Uganda's detained opposition leader was expected to appear before a military tribunal and a civilian court Monday for the start of two trials on charges that could result in a death sentence. But Kizza Besigye's lawyers said they would not join him at the military court because Uganda's High Court has ordered it to suspend the proceeding. Besigye, the first credible challenger to President Yoweri Museveni's 19-year rule, was detained on Nov. 14 and charged with treason and rape in a civilian court. He had returned from self-imposed exile to run for president in next year's election.
He later was also accused of terrorism and illegal possession of firearms in a military court that is controlled by trusted aides to Museveni. If convicted on terrorism or treason charges, he could face the death penalty.
On Dec. 2, the High Court ordered the military to suspend its trial until the Constitutional Court, the nation's highest court, rules on whether the proceeding is legal.
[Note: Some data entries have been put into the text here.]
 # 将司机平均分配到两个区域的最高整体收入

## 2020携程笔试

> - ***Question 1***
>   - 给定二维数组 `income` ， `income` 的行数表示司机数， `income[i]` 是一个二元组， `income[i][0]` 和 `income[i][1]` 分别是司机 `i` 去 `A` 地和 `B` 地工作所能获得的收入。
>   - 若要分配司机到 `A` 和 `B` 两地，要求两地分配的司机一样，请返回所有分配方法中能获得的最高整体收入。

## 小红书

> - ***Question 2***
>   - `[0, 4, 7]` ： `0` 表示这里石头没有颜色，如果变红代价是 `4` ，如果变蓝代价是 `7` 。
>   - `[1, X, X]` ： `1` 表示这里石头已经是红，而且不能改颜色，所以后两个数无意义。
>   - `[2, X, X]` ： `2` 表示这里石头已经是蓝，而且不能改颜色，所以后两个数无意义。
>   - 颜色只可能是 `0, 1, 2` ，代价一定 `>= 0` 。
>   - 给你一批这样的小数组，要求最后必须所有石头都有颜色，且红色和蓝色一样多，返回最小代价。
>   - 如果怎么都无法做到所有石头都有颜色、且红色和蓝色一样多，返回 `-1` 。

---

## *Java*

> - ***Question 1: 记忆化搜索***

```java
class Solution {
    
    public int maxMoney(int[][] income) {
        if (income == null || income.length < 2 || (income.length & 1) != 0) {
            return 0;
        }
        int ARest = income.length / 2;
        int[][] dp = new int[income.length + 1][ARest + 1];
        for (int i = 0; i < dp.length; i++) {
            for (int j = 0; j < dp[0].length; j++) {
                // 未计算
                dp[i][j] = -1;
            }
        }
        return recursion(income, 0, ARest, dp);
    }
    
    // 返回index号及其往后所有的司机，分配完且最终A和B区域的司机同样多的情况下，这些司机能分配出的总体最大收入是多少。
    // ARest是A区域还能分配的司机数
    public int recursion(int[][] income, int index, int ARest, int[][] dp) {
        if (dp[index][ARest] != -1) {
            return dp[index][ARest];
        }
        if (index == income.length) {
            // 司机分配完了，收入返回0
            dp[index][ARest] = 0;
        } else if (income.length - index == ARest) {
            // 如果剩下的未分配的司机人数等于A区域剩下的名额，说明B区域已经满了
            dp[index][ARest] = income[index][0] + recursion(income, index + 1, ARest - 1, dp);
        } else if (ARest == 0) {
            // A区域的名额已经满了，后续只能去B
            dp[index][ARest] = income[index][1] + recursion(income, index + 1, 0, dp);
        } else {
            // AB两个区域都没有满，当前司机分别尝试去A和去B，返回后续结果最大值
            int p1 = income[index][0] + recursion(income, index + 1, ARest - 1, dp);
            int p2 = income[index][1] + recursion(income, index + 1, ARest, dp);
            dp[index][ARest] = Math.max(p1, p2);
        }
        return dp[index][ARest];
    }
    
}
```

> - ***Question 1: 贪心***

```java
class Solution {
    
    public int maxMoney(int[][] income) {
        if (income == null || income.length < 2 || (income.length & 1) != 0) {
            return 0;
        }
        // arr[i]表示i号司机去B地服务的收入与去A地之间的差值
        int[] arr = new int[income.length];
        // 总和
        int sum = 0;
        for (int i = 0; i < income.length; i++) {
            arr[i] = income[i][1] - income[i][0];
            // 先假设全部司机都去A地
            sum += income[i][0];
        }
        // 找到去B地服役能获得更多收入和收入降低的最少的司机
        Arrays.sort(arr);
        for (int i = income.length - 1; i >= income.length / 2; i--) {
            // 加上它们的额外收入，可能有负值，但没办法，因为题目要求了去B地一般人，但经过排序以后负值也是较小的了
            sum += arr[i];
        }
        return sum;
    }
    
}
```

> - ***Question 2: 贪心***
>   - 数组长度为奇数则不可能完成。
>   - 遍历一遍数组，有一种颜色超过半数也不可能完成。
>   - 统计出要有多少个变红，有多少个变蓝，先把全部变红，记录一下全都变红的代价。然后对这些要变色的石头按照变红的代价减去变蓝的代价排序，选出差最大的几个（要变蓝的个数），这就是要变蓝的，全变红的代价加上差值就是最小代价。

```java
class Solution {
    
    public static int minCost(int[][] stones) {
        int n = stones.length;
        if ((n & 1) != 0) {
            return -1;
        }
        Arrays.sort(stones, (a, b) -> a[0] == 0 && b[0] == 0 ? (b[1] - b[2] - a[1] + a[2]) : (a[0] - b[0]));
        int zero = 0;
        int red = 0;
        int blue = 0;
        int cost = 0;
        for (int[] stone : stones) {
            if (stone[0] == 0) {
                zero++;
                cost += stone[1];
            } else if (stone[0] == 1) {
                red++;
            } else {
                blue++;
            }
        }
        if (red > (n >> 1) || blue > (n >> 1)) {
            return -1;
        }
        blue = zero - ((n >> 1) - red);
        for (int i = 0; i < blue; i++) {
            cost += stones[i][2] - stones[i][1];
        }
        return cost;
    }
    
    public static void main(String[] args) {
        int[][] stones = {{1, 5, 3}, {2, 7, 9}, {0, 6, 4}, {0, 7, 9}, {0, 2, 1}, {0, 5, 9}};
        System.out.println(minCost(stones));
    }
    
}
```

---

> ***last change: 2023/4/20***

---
Hearings for the first of two constitutional challenges are expected to begin Tuesday.
But army spokesman Maj. Felix Kulayigye said Saturday that the army will go ahead with the trial because the High Court and the military's General Court Martial that will try him Monday have equal powers.
Defense lawyer Yusuf Nsibambi disagreed. He said the court martial has powers to hear charges stemming from the law that regulates the function and conduct of the Ugandan People's Defense Forces. But Besigye and 22 co-defendants are charged with offenses not covered by the act regulating the military, Nsibambi said.
"We do not want to be part of those proceedings. If they proceed with the hearing at the court martial, it will be in bad faith because the High Court has already suspended those proceedings," Nsibambi told The Associated Press. "We do not want to lend legitimacy to the proceedings." he said.
"We are not just stubborn. It is really a question of jurisdiction," he said. Besigye, a doctor, has been nominated to run against Museveni, his former ally and patient, in elections set for Feb. 23. His wife, supporters and lawyers say the timing of the charges was intended to prevent him from campaigning effectively and ultimately eliminate him from the presidential race. "The alleged offenses (at the civilian and military courts) are based on the same alleged facts ... that is double jeopardy, really. It is persecution," Nsibambi said.
On Sunday, Besigye's wife and defense lawyers protested that prison officials have curtailed his right to confidential access to lawyers and insist on reading all documents that attorneys take to him during preparation for his trial, reports the AP. I.L.